Egal, ob Acrylamid in Pommes Frites, Dioxin in Bio-Eiern oder Semicarbazid in den Deckeln von Babynahrung – innerhalb kürzester Zeit weiß jeder Bundesbürger über Vorkommen und Bedrohungen der gefährlichen Chemikalien Bescheid und fürchtet sich davor. Chemophobia nennt der Fachmann die oft vielleicht übertriebene Angst vor der bösen Chemie, die wie der Bösewicht mit Pferdefuß pauschal als schlecht hingestellt wird. Doch was tut die chemische Industrie nicht alles Gutes für uns: sie produziert Vitamine in Tablettenform, damit wir alle auch gesund bleiben können, entwickelt Waschmittel für Seidenblusen und Medikamente gegen Heuschnupfen und macht bunten Kunststoff für das Gummispielzeug unserer Kinder. Chemie ist einfach überall und nicht immer schlecht. Doch das sieht der Hauptteil der Bevölkerung wohl anders.

Über 2.800 verschiedene Chemikalien stecken in einer Zigarette

Umso erstaunlicher, dass so viele Substanzen als große Gefährdung gelten, wenn sie einem bei der Arbeit oder in Zeitungsartikeln begegnen, aber als harmlos, wenn sie dem Gast einer gutlaufenden Party um die Nase gepustet werden. Denn sehen wir uns an, wie viel Chemie in Zigaretten steckt: über tausend Chemikalien, darunter Kohlenmonoxid, Blausäure, Nikotin, allesamt höchst giftig; krebserzeugendes Benzol, Formaldehyd, Benzypyren; so einige Schwermetalle, wie Cadmium, und nicht zu vergessen radioaktive Stoffe, beispielsweise Polonium 210. Ein hübsches Potpourri an wirklich böser Chemie.

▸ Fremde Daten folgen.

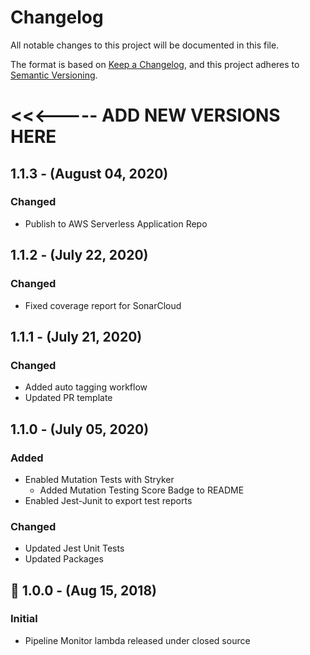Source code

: # Changelog
All notable changes to this project will be documented in this file.

The format is based on [Keep a Changelog](https://keepachangelog.com/en/1.0.0/),
and this project adheres to [Semantic Versioning](https://semver.org/).


# <<<----- ADD NEW VERSIONS HERE

## 1.1.3 - (August 04, 2020)
### Changed
- Publish to AWS Serverless Application Repo

## 1.1.2 - (July 22, 2020)
### Changed
- Fixed coverage report for SonarCloud

## 1.1.1 - (July 21, 2020)
### Changed
- Added auto tagging workflow
- Updated PR template

## 1.1.0 - (July 05, 2020)
### Added
- Enabled Mutation Tests with Stryker
    - Added Mutation Testing Score Badge to README
- Enabled Jest-Junit to export test reports
### Changed
- Updated Jest Unit Tests
- Updated Packages

## 🚀 1.0.0 - (Aug 15, 2018)
### Initial
- Pipeline Monitor lambda released under closed source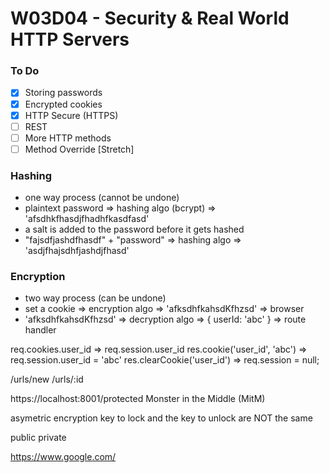 # W03D04 - Security & Real World HTTP Servers

### To Do
- [x] Storing passwords
- [x] Encrypted cookies
- [x] HTTP Secure (HTTPS)
- [ ] REST
- [ ] More HTTP methods
- [ ] Method Override [Stretch]

### Hashing
* one way process (cannot be undone)
* plaintext password => hashing algo (bcrypt) => 'afsdhkfhasdjfhadhfkasdfasd'
* a salt is added to the password before it gets hashed
* "fajsdfjashdfhasdf" + "password" => hashing algo => 'asdjfhajsdhfjashdjfhasd'

### Encryption
* two way process (can be undone)
* set a cookie => encryption algo => 'afksdhfkahsdKfhzsd' => browser
* 'afksdhfkahsdKfhzsd' => decryption algo => { userId: 'abc' } => route handler

req.cookies.user_id => req.session.user_id
res.cookie('user_id', 'abc') => req.session.user_id = 'abc'
res.clearCookie('user_id') => req.session = null;



/urls/new
/urls/:id


https://localhost:8001/protected
Monster in the Middle (MitM)

asymetric encryption
key to lock and the key to unlock are NOT the same

public
private


https://www.google.com/





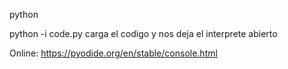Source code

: python

python -i code.py
carga el codigo y nos deja el interprete abierto

Online: <https://pyodide.org/en/stable/console.html>
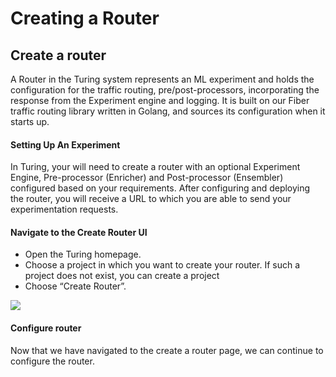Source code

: # Creating a Router

## Create a router

A Router in the Turing system represents an ML experiment and holds the configuration for the traffic routing, pre/post-processors, incorporating the response from the Experiment engine and logging. It is built on our Fiber traffic routing library written in Golang, and sources its configuration when it starts up.

#### Setting Up An Experiment

In Turing, your will need to create a router with an optional Experiment Engine, Pre-processor (Enricher) and Post-processor (Ensembler) configured based on your requirements. After configuring and deploying the router, you will receive a URL to which you are able to send your experimentation requests.

#### Navigate to the Create Router UI

* Open the Turing homepage.
* Choose a project in which you want to create your router. If such a project does not exist, you can create a project
* Choose “Create Router”.

![](../../../.gitbook/assets/projects\_dropdown.png)

#### Configure router

Now that we have navigated to the create a router page, we can continue to configure the router.
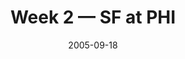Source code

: ---
layout: game
title: Week 2 — SF at PHI
season: 2005
game_id: 2005_02_SF_PHI
week: 2
date: 2005-09-18
home_team: PHI
away_team: SF
final_home: 42
final_away: 3
pbp_url: /assets/data/pbp/2005/2005_02_SF_PHI.csv.gz
---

Benzol ist eine der vielen Substanzen, die von der Zigarette in den ETS (Environmental Tobacco Smoke) übergeht, dem Tabakrauch in der Raumluft, den auch Passivraucher einatmen. Benzol hat die höchstmögliche Giftklasse, seine Dämpfe sind beim Einatmen giftig, außerdem schädigt es das Erbgut, führt zu Schädigungen der inneren Organe und des Knochenmarks. Ist es in braunen Flaschen abgefüllt, starrt den Benutzer nicht nur ein Totenkopf an, sondern auch der Sicherheitshinweis S53: „Exposition vermeiden – vor Gebrauch besondere Anweisungen einholen. – Nur für den berufsmäßigen Verwender“. Chemiker, die mit Benzol arbeiten müssen, dürfen dies selbstverständlich nur im Abzug tun – wie es auch für viele andere Chemikalien die Regel ist. Laborkittel im Pausenraum zu tragen ist übrigens verpönt – wegen der vielen Chemie, die dranhängen könnte. In den Pausenräumen so einiger Forschungsgruppen an den Universitäten ist dagegen dichter Zigarettenqualm, inklusive Benzoldämpfe, gang und gäbe. Das einzige Gegenmittel gegen diese Chemie­belastung ist es, sein Pausenbrot draußen auf der Wiese zu verzehren.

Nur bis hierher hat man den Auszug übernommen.